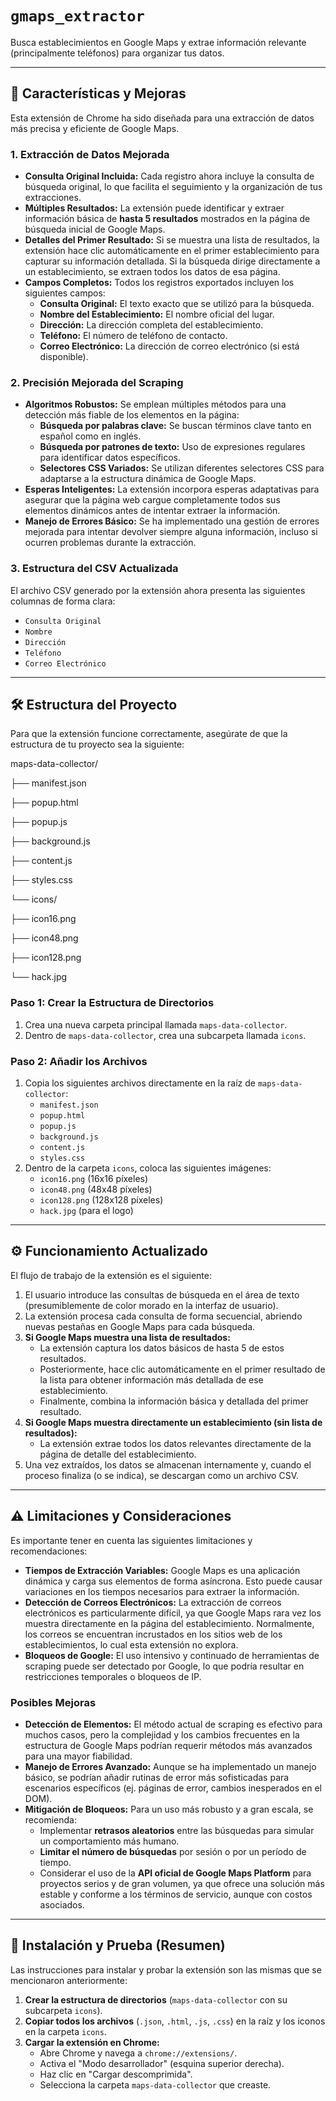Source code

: # `gmaps_extractor`

Busca establecimientos en Google Maps y extrae información relevante (principalmente teléfonos) para organizar tus datos.

---

## 🚀 Características y Mejoras

Esta extensión de Chrome ha sido diseñada para una extracción de datos más precisa y eficiente de Google Maps.

### 1. Extracción de Datos Mejorada

* **Consulta Original Incluida:** Cada registro ahora incluye la consulta de búsqueda original, lo que facilita el seguimiento y la organización de tus extracciones.
* **Múltiples Resultados:** La extensión puede identificar y extraer información básica de **hasta 5 resultados** mostrados en la página de búsqueda inicial de Google Maps.
* **Detalles del Primer Resultado:** Si se muestra una lista de resultados, la extensión hace clic automáticamente en el primer establecimiento para capturar su información detallada. Si la búsqueda dirige directamente a un establecimiento, se extraen todos los datos de esa página.
* **Campos Completos:** Todos los registros exportados incluyen los siguientes campos:
    * **Consulta Original:** El texto exacto que se utilizó para la búsqueda.
    * **Nombre del Establecimiento:** El nombre oficial del lugar.
    * **Dirección:** La dirección completa del establecimiento.
    * **Teléfono:** El número de teléfono de contacto.
    * **Correo Electrónico:** La dirección de correo electrónico (si está disponible).

### 2. Precisión Mejorada del Scraping

* **Algoritmos Robustos:** Se emplean múltiples métodos para una detección más fiable de los elementos en la página:
    * **Búsqueda por palabras clave:** Se buscan términos clave tanto en español como en inglés.
    * **Búsqueda por patrones de texto:** Uso de expresiones regulares para identificar datos específicos.
    * **Selectores CSS Variados:** Se utilizan diferentes selectores CSS para adaptarse a la estructura dinámica de Google Maps.
* **Esperas Inteligentes:** La extensión incorpora esperas adaptativas para asegurar que la página web cargue completamente todos sus elementos dinámicos antes de intentar extraer la información.
* **Manejo de Errores Básico:** Se ha implementado una gestión de errores mejorada para intentar devolver siempre alguna información, incluso si ocurren problemas durante la extracción.

### 3. Estructura del CSV Actualizada

El archivo CSV generado por la extensión ahora presenta las siguientes columnas de forma clara:

* `Consulta Original`
* `Nombre`
* `Dirección`
* `Teléfono`
* `Correo Electrónico`

---

## 🛠️ Estructura del Proyecto

Para que la extensión funcione correctamente, asegúrate de que la estructura de tu proyecto sea la siguiente:

maps-data-collector/

├── manifest.json

├── popup.html

├── popup.js

├── background.js

├── content.js

├── styles.css

└── icons/

   ├── icon16.png

   ├── icon48.png

   ├── icon128.png

   └── hack.jpg


### Paso 1: Crear la Estructura de Directorios

1.  Crea una nueva carpeta principal llamada `maps-data-collector`.
2.  Dentro de `maps-data-collector`, crea una subcarpeta llamada `icons`.

### Paso 2: Añadir los Archivos

1.  Copia los siguientes archivos directamente en la raíz de `maps-data-collector`:
    * `manifest.json`
    * `popup.html`
    * `popup.js`
    * `background.js`
    * `content.js`
    * `styles.css`
2.  Dentro de la carpeta `icons`, coloca las siguientes imágenes:
    * `icon16.png` (16x16 píxeles)
    * `icon48.png` (48x48 píxeles)
    * `icon128.png` (128x128 píxeles)
    * `hack.jpg` (para el logo)

---

## ⚙️ Funcionamiento Actualizado

El flujo de trabajo de la extensión es el siguiente:

1.  El usuario introduce las consultas de búsqueda en el área de texto (presumiblemente de color morado en la interfaz de usuario).
2.  La extensión procesa cada consulta de forma secuencial, abriendo nuevas pestañas en Google Maps para cada búsqueda.
3.  **Si Google Maps muestra una lista de resultados:**
    * La extensión captura los datos básicos de hasta 5 de estos resultados.
    * Posteriormente, hace clic automáticamente en el primer resultado de la lista para obtener información más detallada de ese establecimiento.
    * Finalmente, combina la información básica y detallada del primer resultado.
4.  **Si Google Maps muestra directamente un establecimiento (sin lista de resultados):**
    * La extensión extrae todos los datos relevantes directamente de la página de detalle del establecimiento.
5.  Una vez extraídos, los datos se almacenan internamente y, cuando el proceso finaliza (o se indica), se descargan como un archivo CSV.

---

## ⚠️ Limitaciones y Consideraciones

Es importante tener en cuenta las siguientes limitaciones y recomendaciones:

* **Tiempos de Extracción Variables:** Google Maps es una aplicación dinámica y carga sus elementos de forma asíncrona. Esto puede causar variaciones en los tiempos necesarios para extraer la información.
* **Detección de Correos Electrónicos:** La extracción de correos electrónicos es particularmente difícil, ya que Google Maps rara vez los muestra directamente en la página del establecimiento. Normalmente, los correos se encuentran incrustados en los sitios web de los establecimientos, lo cual esta extensión no explora.
* **Bloqueos de Google:** El uso intensivo y continuado de herramientas de scraping puede ser detectado por Google, lo que podría resultar en restricciones temporales o bloqueos de IP.

### Posibles Mejoras

* **Detección de Elementos:** El método actual de scraping es efectivo para muchos casos, pero la complejidad y los cambios frecuentes en la estructura de Google Maps podrían requerir métodos más avanzados para una mayor fiabilidad.
* **Manejo de Errores Avanzado:** Aunque se ha implementado un manejo básico, se podrían añadir rutinas de error más sofisticadas para escenarios específicos (ej. páginas de error, cambios inesperados en el DOM).
* **Mitigación de Bloqueos:** Para un uso más robusto y a gran escala, se recomienda:
    * Implementar **retrasos aleatorios** entre las búsquedas para simular un comportamiento más humano.
    * **Limitar el número de búsquedas** por sesión o por un período de tiempo.
    * Considerar el uso de la **API oficial de Google Maps Platform** para proyectos serios y de gran volumen, ya que ofrece una solución más estable y conforme a los términos de servicio, aunque con costos asociados.

---

## 🚀 Instalación y Prueba (Resumen)

Las instrucciones para instalar y probar la extensión son las mismas que se mencionaron anteriormente:

1.  **Crear la estructura de directorios** (`maps-data-collector` con su subcarpeta `icons`).
2.  **Copiar todos los archivos** (`.json`, `.html`, `.js`, `.css`) en la raíz y los iconos en la carpeta `icons`.
3.  **Cargar la extensión en Chrome:**
    * Abre Chrome y navega a `chrome://extensions/`.
    * Activa el "Modo desarrollador" (esquina superior derecha).
    * Haz clic en "Cargar descomprimida".
    * Selecciona la carpeta `maps-data-collector` que creaste.
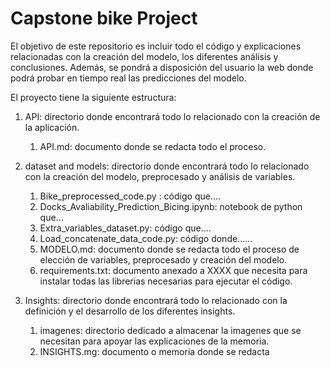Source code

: # Capstone bike Project

El objetivo de este repositorio es incluir todo el código y explicaciones relacionadas con la creación del modelo, los
diferentes análisis y conclusiones.
Además, se pondrá a disposición del usuario la web donde podrá probar en tiempo real las predicciones del modelo.

El proyecto tiene la siguiente estructura:

1. API: directorio donde encontrará todo lo relacionado con la creación de la aplicación.
   1. API.md: documento donde se redacta todo el proceso.


2. dataset and models: directorio donde encontrará todo lo relacionado con la creación del modelo, preprocesado y análisis de variables.
   1. Bike_preprocessed_code.py : código que....
   2. Docks_Avaliability_Prediction_Bicing.ipynb: notebook de python que...
   3. Extra_variables_dataset.py: código que....
   4. Load_concatenate_data_code.py: código donde......
   5. MODELO.md: documento donde se redacta todo el proceso de elección de variables, preprocesado y creación del modelo.
   6. requirements.txt: documento anexado a XXXX que necesita para instalar todas las librerias necesarias para ejecutar el código.
   
3. Insights: directorio donde encontrará todo lo relacionado con la definición y el desarrollo de los diferentes insights.
   1. imagenes: directorio dedicado a almacenar la imagenes que se necesitan para apoyar las explicaciones de la memoria.
   2. INSIGHTS.mg: documento o memoria donde se redacta 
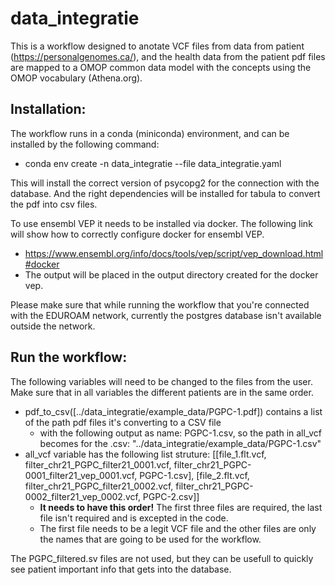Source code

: # data_integratie
This is a workflow designed to anotate VCF files from data from patient (https://personalgenomes.ca/), and the health data from the patient pdf files are mapped to a OMOP common data model with the concepts using the OMOP vocabulary (Athena.org).  

## Installation:
The workflow runs in a conda (miniconda) environment, and can be installed by the following command:
- conda env create -n data_integratie --file data_integratie.yaml

This will install the correct version of psycopg2 for the connection with the database. And the right dependencies will be installed for tabula to convert the pdf into csv files.

To use ensembl VEP it needs to be installed via docker. The following link will show how to correctly configure docker for ensembl VEP.
- https://www.ensembl.org/info/docs/tools/vep/script/vep_download.html#docker
- The output will be placed in the output directory created for the docker vep.

Please make sure that while running the workflow that you're connected with the EDUROAM network, currently the postgres database isn't available outside the network.

## Run the workflow:
The following variables will need to be changed to the files from the user. Make sure that in all variables the different patients are in the same order.
- pdf_to_csv([../data_integratie/example_data/PGPC-1.pdf]) contains a list of the path pdf files it's converting to a CSV file
    - with the following output as name: PGPC-1.csv, so the path in all_vcf becomes for the .csv: "../data_integratie/example_data/PGPC-1.csv"
- all_vcf variable has the following list struture:
[[file_1.flt.vcf, filter_chr21_PGPC_filter21_0001.vcf, filter_chr21_PGPC-0001_filter21_vep_0001.vcf, PGPC-1.csv], [file_2.flt.vcf, filter_chr21_PGPC_filter21_0002.vcf, filter_chr21_PGPC-0002_filter21_vep_0002.vcf, PGPC-2.csv]]
    - **It needs to have this order!** The first three files are required, the last file isn't required and is excepted in the code.
    - The first file needs to be a legit VCF file and the other files are only the names that are going to be used for the workflow.

The PGPC_filtered.sv files are not used, but they can be usefull to quickly see patient important info that gets into the database.

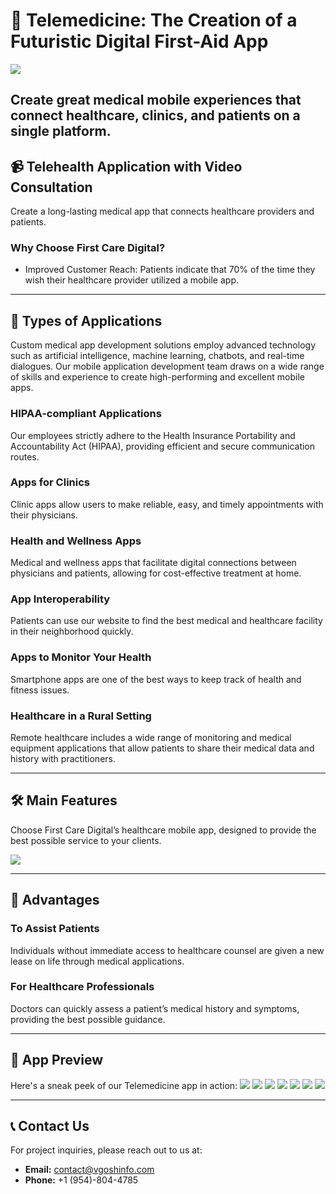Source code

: # 📱 Telemedicine: The Creation of a Futuristic Digital First-Aid App
<img src="/Images/Main.png">

Create great medical mobile experiences that connect healthcare, clinics, and patients on a single platform.
---

## 📹 Telehealth Application with Video Consultation
Create a long-lasting medical app that connects healthcare providers and patients.

### Why Choose First Care Digital?
- Improved Customer Reach: Patients indicate that 70% of the time they wish their healthcare provider utilized a mobile app.

---

## 🏥 Types of Applications
Custom medical app development solutions employ advanced technology such as artificial intelligence, machine learning, chatbots, and real-time dialogues. Our mobile application development team draws on a wide range of skills and experience to create high-performing and excellent mobile apps.

### HIPAA-compliant Applications
Our employees strictly adhere to the Health Insurance Portability and Accountability Act (HIPAA), providing efficient and secure communication routes.

### Apps for Clinics
Clinic apps allow users to make reliable, easy, and timely appointments with their physicians.

### Health and Wellness Apps
Medical and wellness apps that facilitate digital connections between physicians and patients, allowing for cost-effective treatment at home.

### App Interoperability
Patients can use our website to find the best medical and healthcare facility in their neighborhood quickly.

### Apps to Monitor Your Health
Smartphone apps are one of the best ways to keep track of health and fitness issues.

### Healthcare in a Rural Setting
Remote healthcare includes a wide range of monitoring and medical equipment applications that allow patients to share their medical data and history with practitioners.

---

## 🛠️ Main Features
Choose First Care Digital’s healthcare mobile app, designed to provide the best possible service to your clients.

<img src="/Images/Features.png">

---

## 🤝 Advantages

### To Assist Patients
Individuals without immediate access to healthcare counsel are given a new lease on life through medical applications.

### For Healthcare Professionals
Doctors can quickly assess a patient’s medical history and symptoms, providing the best possible guidance.

---

## 📱 App Preview
Here's a sneak peek of our Telemedicine app in action:
<img src="/Images/Preview1.png">
<img src="/Images/Preview2.png">
<img src="/Images/Preview3.png">
<img src="/Images/Preview4.png">
<img src="/Images/Preview5.png">
<img src="/Images/Preview6.png">
<img src="/Images/Preview7.png">

---

## 📞 Contact Us
For project inquiries, please reach out to us at:
- **Email:** [contact@vgoshinfo.com](mailto:contact@vgoshinfo.com)
- **Phone:** +1 (954)-804-4785
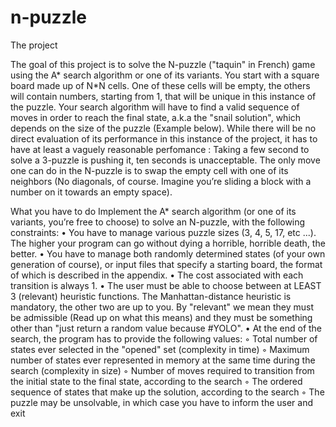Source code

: # n-puzzle

The project

The goal of this project is to solve the N-puzzle ("taquin" in French) game using the A*
search algorithm or one of its variants.
You start with a square board made up of N*N cells. One of these cells will be empty,
the others will contain numbers, starting from 1, that will be unique in this instance of
the puzzle.
Your search algorithm will have to find a valid sequence of moves in order to reach the
final state, a.k.a the "snail solution", which depends on the size of the puzzle (Example
below). While there will be no direct evaluation of its performance in this instance of the
project, it has to have at least a vaguely reasonable perfomance : Taking a few second to
solve a 3-puzzle is pushing it, ten seconds is unacceptable.
The only move one can do in the N-puzzle is to swap the empty cell with one of its
neighbors (No diagonals, of course. Imagine you’re sliding a block with a number on it
towards an empty space).


 What you have to do
Implement the A* search algorithm (or one of its variants, you’re free to choose) to solve
an N-puzzle, with the following constraints:
• You have to manage various puzzle sizes (3, 4, 5, 17, etc ...). The higher your
program can go without dying a horrible, horrible death, the better.
• You have to manage both randomly determined states (of your own generation of
course), or input files that specify a starting board, the format of which is described
in the appendix.
• The cost associated with each transition is always 1.
• The user must be able to choose between at LEAST 3 (relevant) heuristic functions.
The Manhattan-distance heuristic is mandatory, the other two are up to you. By
"relevant" we mean they must be admissible (Read up on what this means) and
they must be something other than "just return a random value because #YOLO".
• At the end of the search, the program has to provide the following values:
◦ Total number of states ever selected in the "opened" set (complexity in time)
◦ Maximum number of states ever represented in memory at the same time
during the search (complexity in size)
◦ Number of moves required to transition from the initial state to the final state,
according to the search
◦ The ordered sequence of states that make up the solution, according to the
search
◦ The puzzle may be unsolvable, in which case you have to inform the user and
exit
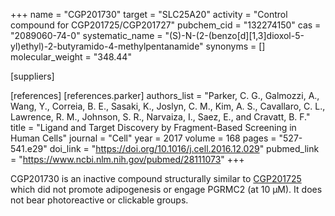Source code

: +++
name = "CGP201730"
target = "SLC25A20"
activity = "Control compound for CGP201725/CGP201727"
pubchem_cid = "132274150"
cas = "2089060-74-0"
systematic_name = "(S)-N-(2-(benzo[d][1,3]dioxol-5-yl)ethyl)-2-butyramido-4-methylpentanamide"
synonyms = []
molecular_weight = "348.44"

[suppliers]

[references]
    [references.parker]
        authors_list = "Parker, C. G., Galmozzi, A., Wang, Y., Correia, B. E., Sasaki, K., Joslyn, C. M., Kim, A. S., Cavallaro, C. L., Lawrence, R. M., Johnson, S. R., Narvaiza, I., Saez, E., and Cravatt, B. F."
        title = "Ligand and Target Discovery by Fragment-Based Screening in Human Cells"
        journal = "Cell"
        year = 2017
        volume = 168
        pages = "527-541.e29"
        doi_link = "https://doi.org/10.1016/j.cell.2016.12.029"
        pubmed_link = "https://www.ncbi.nlm.nih.gov/pubmed/28111073"
+++

CGP201730 is an inactive compound structurally similar to <a href="#cgp201725" class="js-scroll-trigger">CGP201725</a> which did not promote adipogenesis or engage PGRMC2 (at 10 µM). It does not bear photoreactive or clickable	groups.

## What to do
Look through the lines above and collect those with the word "algorithm".

## Response
search algorithm or one of its variants.
Your search algorithm will have to find a valid sequence of moves in order to reach the
Implement the A* search algorithm (or one of its variants, you’re free to choose) to solve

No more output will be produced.